Fábio Silva

Personal information
- Full name: Fábio Emanuel Moreira Silva
- Date of birth: 5 April 1985 (age 41)
- Place of birth: Lisbon, Portugal
- Height: 1.82 m (6 ft 0 in)
- Position: Midfielder

Senior career*
- Years: Team / Apps / (Gls)
- 2003–2005: Estrela da Amadora / 7 / (0)
- 2005–2006: Benfica B / 12 / (1)
- 2006–2007: Tenerife B / 31 / (4)
- 2007–2008: Drava Ptuj / 0 / (0)
- 2008–2009: Odivelas / 25 / (2)
- 2009–2010: Espinho / 6 / (1)
- 2010–2011: Metalurh Zaporizhzhia / 13 / (1)
- 2012: Kazincbarcikai / 2 / (0)
- 2013–2014: LASK Linz / 13 / (1)

International career
- 2011: Cape Verde / 1 / (0)

= Fábio Silva (footballer, born 1985) =

Cape Verdean/Portuguese footballer

Fábio Emanuel Moreira Silva (born 5 April 1985) is a Cape Verdean former professional footballer who played as a midfielder.

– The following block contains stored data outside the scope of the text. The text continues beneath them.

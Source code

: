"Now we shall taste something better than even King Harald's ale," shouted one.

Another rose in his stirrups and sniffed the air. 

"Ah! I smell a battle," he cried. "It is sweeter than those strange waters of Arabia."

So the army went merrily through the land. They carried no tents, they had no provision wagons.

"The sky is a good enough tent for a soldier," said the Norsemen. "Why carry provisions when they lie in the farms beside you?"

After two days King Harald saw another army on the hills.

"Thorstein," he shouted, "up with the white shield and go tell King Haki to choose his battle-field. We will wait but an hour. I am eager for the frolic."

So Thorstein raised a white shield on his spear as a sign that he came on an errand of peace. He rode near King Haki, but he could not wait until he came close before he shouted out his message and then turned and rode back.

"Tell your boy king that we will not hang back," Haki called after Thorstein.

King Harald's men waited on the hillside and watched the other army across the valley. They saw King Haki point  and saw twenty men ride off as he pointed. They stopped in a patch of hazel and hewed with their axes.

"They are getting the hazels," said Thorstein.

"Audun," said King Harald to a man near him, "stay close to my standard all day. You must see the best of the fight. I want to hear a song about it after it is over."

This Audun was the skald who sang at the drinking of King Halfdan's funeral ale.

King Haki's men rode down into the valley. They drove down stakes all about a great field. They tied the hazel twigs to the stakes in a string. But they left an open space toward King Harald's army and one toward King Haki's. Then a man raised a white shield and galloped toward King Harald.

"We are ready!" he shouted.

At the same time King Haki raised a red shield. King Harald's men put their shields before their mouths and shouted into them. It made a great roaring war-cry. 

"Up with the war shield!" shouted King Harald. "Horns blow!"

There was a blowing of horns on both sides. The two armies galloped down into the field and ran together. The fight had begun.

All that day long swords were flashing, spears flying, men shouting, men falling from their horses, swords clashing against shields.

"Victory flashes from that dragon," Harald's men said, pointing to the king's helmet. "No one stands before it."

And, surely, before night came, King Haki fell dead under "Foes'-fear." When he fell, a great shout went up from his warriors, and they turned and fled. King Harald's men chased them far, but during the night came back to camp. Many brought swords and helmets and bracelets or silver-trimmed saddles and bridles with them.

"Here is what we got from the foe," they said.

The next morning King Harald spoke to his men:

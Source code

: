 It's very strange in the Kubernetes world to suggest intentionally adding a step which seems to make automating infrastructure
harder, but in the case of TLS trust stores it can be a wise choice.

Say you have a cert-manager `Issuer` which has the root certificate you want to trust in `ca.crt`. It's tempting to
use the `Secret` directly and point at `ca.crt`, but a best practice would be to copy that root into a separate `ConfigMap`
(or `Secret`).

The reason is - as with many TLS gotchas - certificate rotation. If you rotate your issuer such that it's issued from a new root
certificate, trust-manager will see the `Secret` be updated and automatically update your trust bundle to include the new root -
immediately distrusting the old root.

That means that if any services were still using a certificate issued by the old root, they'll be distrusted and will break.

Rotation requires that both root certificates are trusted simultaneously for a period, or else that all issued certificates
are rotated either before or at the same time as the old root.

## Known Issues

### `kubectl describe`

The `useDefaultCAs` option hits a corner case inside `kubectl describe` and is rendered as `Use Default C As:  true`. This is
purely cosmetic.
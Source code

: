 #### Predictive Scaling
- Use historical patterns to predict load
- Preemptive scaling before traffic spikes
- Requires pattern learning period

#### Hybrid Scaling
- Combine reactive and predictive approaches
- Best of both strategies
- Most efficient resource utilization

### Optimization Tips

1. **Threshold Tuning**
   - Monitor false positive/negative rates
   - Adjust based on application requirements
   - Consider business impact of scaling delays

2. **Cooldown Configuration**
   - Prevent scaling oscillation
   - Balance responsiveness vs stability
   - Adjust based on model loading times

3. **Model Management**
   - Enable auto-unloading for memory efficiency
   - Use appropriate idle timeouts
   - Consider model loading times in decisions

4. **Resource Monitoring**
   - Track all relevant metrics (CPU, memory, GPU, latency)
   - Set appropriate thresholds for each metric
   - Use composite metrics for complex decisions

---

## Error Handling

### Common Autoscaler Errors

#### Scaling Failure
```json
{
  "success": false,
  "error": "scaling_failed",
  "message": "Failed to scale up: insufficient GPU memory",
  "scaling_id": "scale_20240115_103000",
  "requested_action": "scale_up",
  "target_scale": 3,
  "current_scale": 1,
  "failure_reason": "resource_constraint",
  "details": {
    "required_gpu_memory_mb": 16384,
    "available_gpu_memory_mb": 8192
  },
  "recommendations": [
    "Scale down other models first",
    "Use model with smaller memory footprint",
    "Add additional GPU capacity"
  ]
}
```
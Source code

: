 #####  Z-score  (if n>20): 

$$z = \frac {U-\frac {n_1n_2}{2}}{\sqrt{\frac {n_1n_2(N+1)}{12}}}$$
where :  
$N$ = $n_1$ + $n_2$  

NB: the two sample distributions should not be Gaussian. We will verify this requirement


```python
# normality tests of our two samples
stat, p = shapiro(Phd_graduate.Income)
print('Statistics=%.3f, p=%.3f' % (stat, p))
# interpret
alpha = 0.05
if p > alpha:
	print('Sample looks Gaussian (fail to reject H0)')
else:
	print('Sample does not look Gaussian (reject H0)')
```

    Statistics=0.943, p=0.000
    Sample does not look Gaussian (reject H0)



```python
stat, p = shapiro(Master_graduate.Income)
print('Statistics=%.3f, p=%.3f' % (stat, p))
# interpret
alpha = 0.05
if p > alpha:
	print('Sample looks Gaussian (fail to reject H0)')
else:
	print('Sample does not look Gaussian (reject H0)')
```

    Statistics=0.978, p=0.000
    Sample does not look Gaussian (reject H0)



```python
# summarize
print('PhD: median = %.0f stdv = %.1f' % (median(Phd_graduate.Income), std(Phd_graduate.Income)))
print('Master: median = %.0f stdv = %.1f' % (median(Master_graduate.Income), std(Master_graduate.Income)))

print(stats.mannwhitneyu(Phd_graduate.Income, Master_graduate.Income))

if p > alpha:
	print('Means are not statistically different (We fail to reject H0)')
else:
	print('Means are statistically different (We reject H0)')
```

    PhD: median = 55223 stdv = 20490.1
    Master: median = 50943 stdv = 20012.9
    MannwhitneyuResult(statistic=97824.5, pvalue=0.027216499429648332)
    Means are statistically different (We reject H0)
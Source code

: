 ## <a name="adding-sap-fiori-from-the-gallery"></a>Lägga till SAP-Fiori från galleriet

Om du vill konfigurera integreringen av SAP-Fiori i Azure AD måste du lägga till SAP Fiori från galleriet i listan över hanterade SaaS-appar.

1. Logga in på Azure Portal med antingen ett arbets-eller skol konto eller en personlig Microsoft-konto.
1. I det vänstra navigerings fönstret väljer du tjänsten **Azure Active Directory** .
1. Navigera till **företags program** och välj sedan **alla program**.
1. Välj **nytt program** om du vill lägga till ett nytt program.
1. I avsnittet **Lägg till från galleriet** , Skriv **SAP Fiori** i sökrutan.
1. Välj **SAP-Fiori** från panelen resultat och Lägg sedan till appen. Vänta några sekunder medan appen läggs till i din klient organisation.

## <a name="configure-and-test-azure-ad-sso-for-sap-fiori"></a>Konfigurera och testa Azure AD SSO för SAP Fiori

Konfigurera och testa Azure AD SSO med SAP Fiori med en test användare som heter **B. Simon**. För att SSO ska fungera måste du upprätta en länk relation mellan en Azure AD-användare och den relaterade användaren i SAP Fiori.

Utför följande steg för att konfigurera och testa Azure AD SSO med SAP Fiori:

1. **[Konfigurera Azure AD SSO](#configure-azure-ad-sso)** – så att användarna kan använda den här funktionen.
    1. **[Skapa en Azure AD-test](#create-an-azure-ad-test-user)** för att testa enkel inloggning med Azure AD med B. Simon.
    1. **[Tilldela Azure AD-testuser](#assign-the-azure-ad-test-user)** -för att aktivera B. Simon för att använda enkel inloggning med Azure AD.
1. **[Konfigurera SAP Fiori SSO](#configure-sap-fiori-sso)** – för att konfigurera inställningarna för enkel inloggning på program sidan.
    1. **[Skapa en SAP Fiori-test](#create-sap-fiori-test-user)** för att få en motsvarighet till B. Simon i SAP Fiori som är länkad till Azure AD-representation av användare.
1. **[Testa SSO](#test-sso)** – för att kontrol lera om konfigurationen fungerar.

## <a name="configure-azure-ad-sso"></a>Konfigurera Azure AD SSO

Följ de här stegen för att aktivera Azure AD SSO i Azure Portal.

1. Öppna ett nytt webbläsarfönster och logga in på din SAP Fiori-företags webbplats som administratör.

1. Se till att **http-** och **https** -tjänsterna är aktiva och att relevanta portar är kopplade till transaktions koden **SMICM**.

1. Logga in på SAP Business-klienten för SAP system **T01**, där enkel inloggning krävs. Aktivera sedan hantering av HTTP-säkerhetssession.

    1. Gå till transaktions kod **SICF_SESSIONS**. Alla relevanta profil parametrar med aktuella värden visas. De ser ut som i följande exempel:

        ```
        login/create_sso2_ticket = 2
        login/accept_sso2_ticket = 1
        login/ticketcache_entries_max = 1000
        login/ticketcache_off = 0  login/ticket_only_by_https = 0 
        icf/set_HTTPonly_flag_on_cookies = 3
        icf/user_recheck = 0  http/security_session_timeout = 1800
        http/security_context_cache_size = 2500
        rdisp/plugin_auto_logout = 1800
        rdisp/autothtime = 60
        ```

He has made one appearance for the Cape Verde national team.

==Career==
Silva has played club football in Portugal, Spain, Slovenia and Ukraine for Estrela da Amadora, Benfica B, Tenerife B, Drava Ptuj, Odivelas, Espinho and Metalurh Zaporizhya.

Silva made his international debut for Cape Verde in 2011.